Both reviews place a great deal of emphasis on the emerging ideologies of anti-masturbation which developed in eighteenth-century England, with the 1712 publication of Onania; or, The Heinous Sin of Self-Pollution and all its Frightful Consequences in both SEXES given pride of place. And these discussions reminded me, not for the first time this week, of one of the most intriguing eighteenth-century anti-masturbation essays: Jeremy Bentham on “Offences Against One’s Self” from around 1785.
It’s an intriguing piece, since the bulk of Bentham’s essay is given over to a slashing attack on Britain’s sex laws (which proscribed death for gay sex, etc.), up to and including the laws against bestiality (“Accidents of this sort will sometimes happen; for distress will force a man upon strange expedients”), much of which is splendidly humane.

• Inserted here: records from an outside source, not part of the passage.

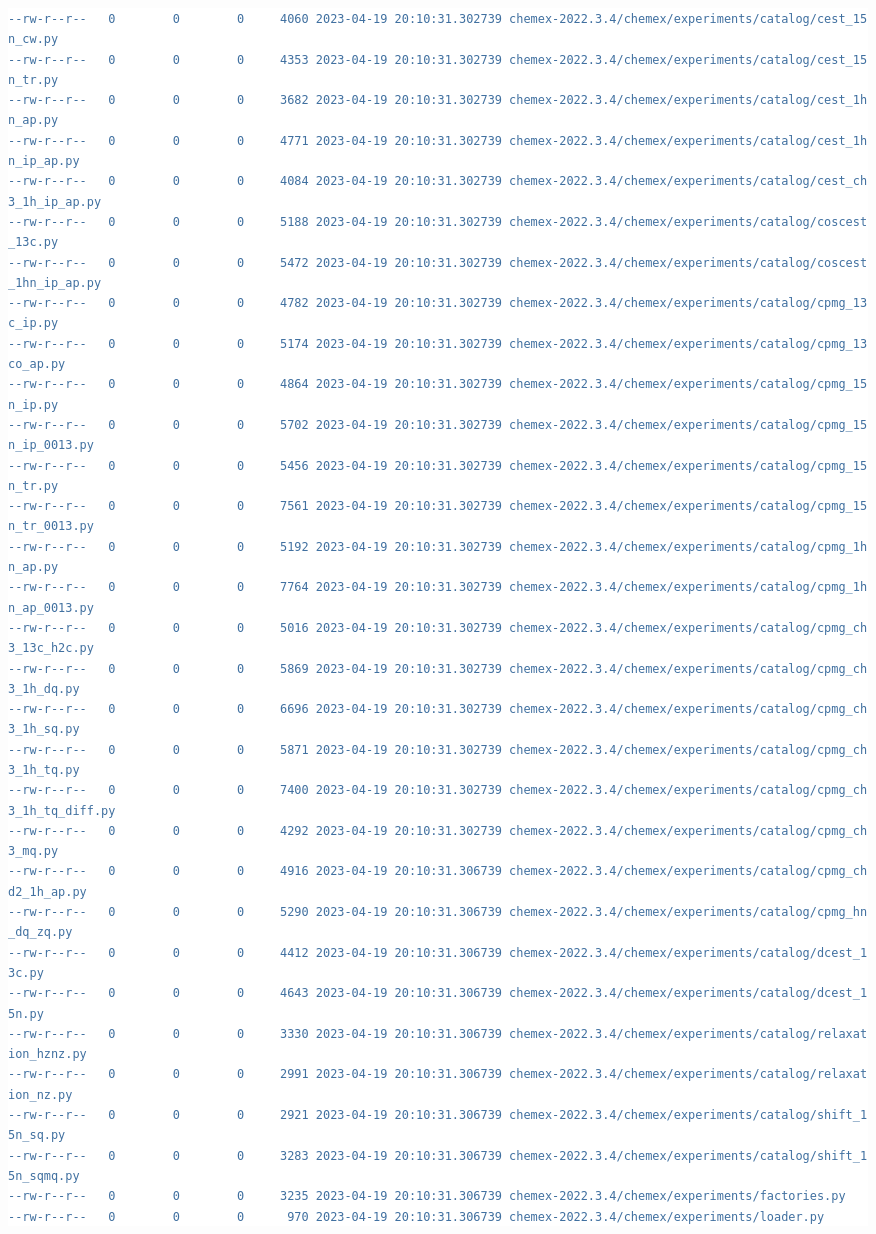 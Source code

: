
 ```diff
--rw-r--r--   0        0        0     4060 2023-04-19 20:10:31.302739 chemex-2022.3.4/chemex/experiments/catalog/cest_15n_cw.py
--rw-r--r--   0        0        0     4353 2023-04-19 20:10:31.302739 chemex-2022.3.4/chemex/experiments/catalog/cest_15n_tr.py
--rw-r--r--   0        0        0     3682 2023-04-19 20:10:31.302739 chemex-2022.3.4/chemex/experiments/catalog/cest_1hn_ap.py
--rw-r--r--   0        0        0     4771 2023-04-19 20:10:31.302739 chemex-2022.3.4/chemex/experiments/catalog/cest_1hn_ip_ap.py
--rw-r--r--   0        0        0     4084 2023-04-19 20:10:31.302739 chemex-2022.3.4/chemex/experiments/catalog/cest_ch3_1h_ip_ap.py
--rw-r--r--   0        0        0     5188 2023-04-19 20:10:31.302739 chemex-2022.3.4/chemex/experiments/catalog/coscest_13c.py
--rw-r--r--   0        0        0     5472 2023-04-19 20:10:31.302739 chemex-2022.3.4/chemex/experiments/catalog/coscest_1hn_ip_ap.py
--rw-r--r--   0        0        0     4782 2023-04-19 20:10:31.302739 chemex-2022.3.4/chemex/experiments/catalog/cpmg_13c_ip.py
--rw-r--r--   0        0        0     5174 2023-04-19 20:10:31.302739 chemex-2022.3.4/chemex/experiments/catalog/cpmg_13co_ap.py
--rw-r--r--   0        0        0     4864 2023-04-19 20:10:31.302739 chemex-2022.3.4/chemex/experiments/catalog/cpmg_15n_ip.py
--rw-r--r--   0        0        0     5702 2023-04-19 20:10:31.302739 chemex-2022.3.4/chemex/experiments/catalog/cpmg_15n_ip_0013.py
--rw-r--r--   0        0        0     5456 2023-04-19 20:10:31.302739 chemex-2022.3.4/chemex/experiments/catalog/cpmg_15n_tr.py
--rw-r--r--   0        0        0     7561 2023-04-19 20:10:31.302739 chemex-2022.3.4/chemex/experiments/catalog/cpmg_15n_tr_0013.py
--rw-r--r--   0        0        0     5192 2023-04-19 20:10:31.302739 chemex-2022.3.4/chemex/experiments/catalog/cpmg_1hn_ap.py
--rw-r--r--   0        0        0     7764 2023-04-19 20:10:31.302739 chemex-2022.3.4/chemex/experiments/catalog/cpmg_1hn_ap_0013.py
--rw-r--r--   0        0        0     5016 2023-04-19 20:10:31.302739 chemex-2022.3.4/chemex/experiments/catalog/cpmg_ch3_13c_h2c.py
--rw-r--r--   0        0        0     5869 2023-04-19 20:10:31.302739 chemex-2022.3.4/chemex/experiments/catalog/cpmg_ch3_1h_dq.py
--rw-r--r--   0        0        0     6696 2023-04-19 20:10:31.302739 chemex-2022.3.4/chemex/experiments/catalog/cpmg_ch3_1h_sq.py
--rw-r--r--   0        0        0     5871 2023-04-19 20:10:31.302739 chemex-2022.3.4/chemex/experiments/catalog/cpmg_ch3_1h_tq.py
--rw-r--r--   0        0        0     7400 2023-04-19 20:10:31.302739 chemex-2022.3.4/chemex/experiments/catalog/cpmg_ch3_1h_tq_diff.py
--rw-r--r--   0        0        0     4292 2023-04-19 20:10:31.302739 chemex-2022.3.4/chemex/experiments/catalog/cpmg_ch3_mq.py
--rw-r--r--   0        0        0     4916 2023-04-19 20:10:31.306739 chemex-2022.3.4/chemex/experiments/catalog/cpmg_chd2_1h_ap.py
--rw-r--r--   0        0        0     5290 2023-04-19 20:10:31.306739 chemex-2022.3.4/chemex/experiments/catalog/cpmg_hn_dq_zq.py
--rw-r--r--   0        0        0     4412 2023-04-19 20:10:31.306739 chemex-2022.3.4/chemex/experiments/catalog/dcest_13c.py
--rw-r--r--   0        0        0     4643 2023-04-19 20:10:31.306739 chemex-2022.3.4/chemex/experiments/catalog/dcest_15n.py
--rw-r--r--   0        0        0     3330 2023-04-19 20:10:31.306739 chemex-2022.3.4/chemex/experiments/catalog/relaxation_hznz.py
--rw-r--r--   0        0        0     2991 2023-04-19 20:10:31.306739 chemex-2022.3.4/chemex/experiments/catalog/relaxation_nz.py
--rw-r--r--   0        0        0     2921 2023-04-19 20:10:31.306739 chemex-2022.3.4/chemex/experiments/catalog/shift_15n_sq.py
--rw-r--r--   0        0        0     3283 2023-04-19 20:10:31.306739 chemex-2022.3.4/chemex/experiments/catalog/shift_15n_sqmq.py
--rw-r--r--   0        0        0     3235 2023-04-19 20:10:31.306739 chemex-2022.3.4/chemex/experiments/factories.py
--rw-r--r--   0        0        0      970 2023-04-19 20:10:31.306739 chemex-2022.3.4/chemex/experiments/loader.py
```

But Bentham then turns to masturbation, concerning which he writes that “Of all irregularities of the venereal appetite, that which is the most incontestably pernicious is one which no legislator seems ever to have made an attempt to punish…” He doesn’t recommend legislation — since it “can always be committed without any danger or at least without any apparent danger of a discovery” — but he does disapprove…
Read the whole thing. It’s good stuff.
The BBC has a handy list of who’s resigning from the Government and when.
16:17GMT – Leader of the House of Commons Robin Cook resigns after a meeting with Tony Blair at 10 Downing Street. He said: “Neither the international community nor the British public are persuaded that there is an urgent and compelling reason for this action in Iraq.”
07:00GMT – Lord Hunt of Kings Heath announces his resignation as junior health minister on BBC Radio 4’s Today Programme, saying: “At the end of the day I don’t support this action and it would be hypocritical for me to stay in government.”
11:11GMT – Home Office Minister John Denham resigns saying: “I cannot support the government in tonight’s vote.”
11:39GMT – Bob Blizzard, Labour MP for Waveney, resigns as Private Parliamentary Secretary to work and pensions minister Nick Brown.
11:56GMT – Anne Campbell, Labour MP for Cambridge, resigns from her role as Private Parliamentary Secretary to Patricia Hewitt, secretary of state for trade and industry.
Any minister or PPS who resigns will be comemmorated on the Roll of Honour over on the right hand side of the Virtual Stoa, at least for a bit.
In Memoriam Karl Marx, died one hundred and twenty years ago in London, 14 March 1883. For Friedrich Engels’s graveside oration, click here.
Peering into the archives for the odd search strings which bring people to the shores of the Stoa…
josip broz car auction
domus aurea esquiline
anecdote about Kim Jong Il
daily mail mosley
bob marshall andrews [a few of these]
“ari fleischer” satan
essay on the leopard by visconti
Ben M’hidi Battle of Algiers
italian word for troll
historian Christopher Hill
J. K. Rowling address
read my lips George Bush Tony Blair
iraq german students against the war
coordinated readings Aristophanes Lysistrata
sealions war against terror
and, of course,
free zoo sex clip archive
So, all in all, a bit more highbrow than usual. It’s the first one which puzzles me the most. And I really don’t think the US military should be sending sealions into combat.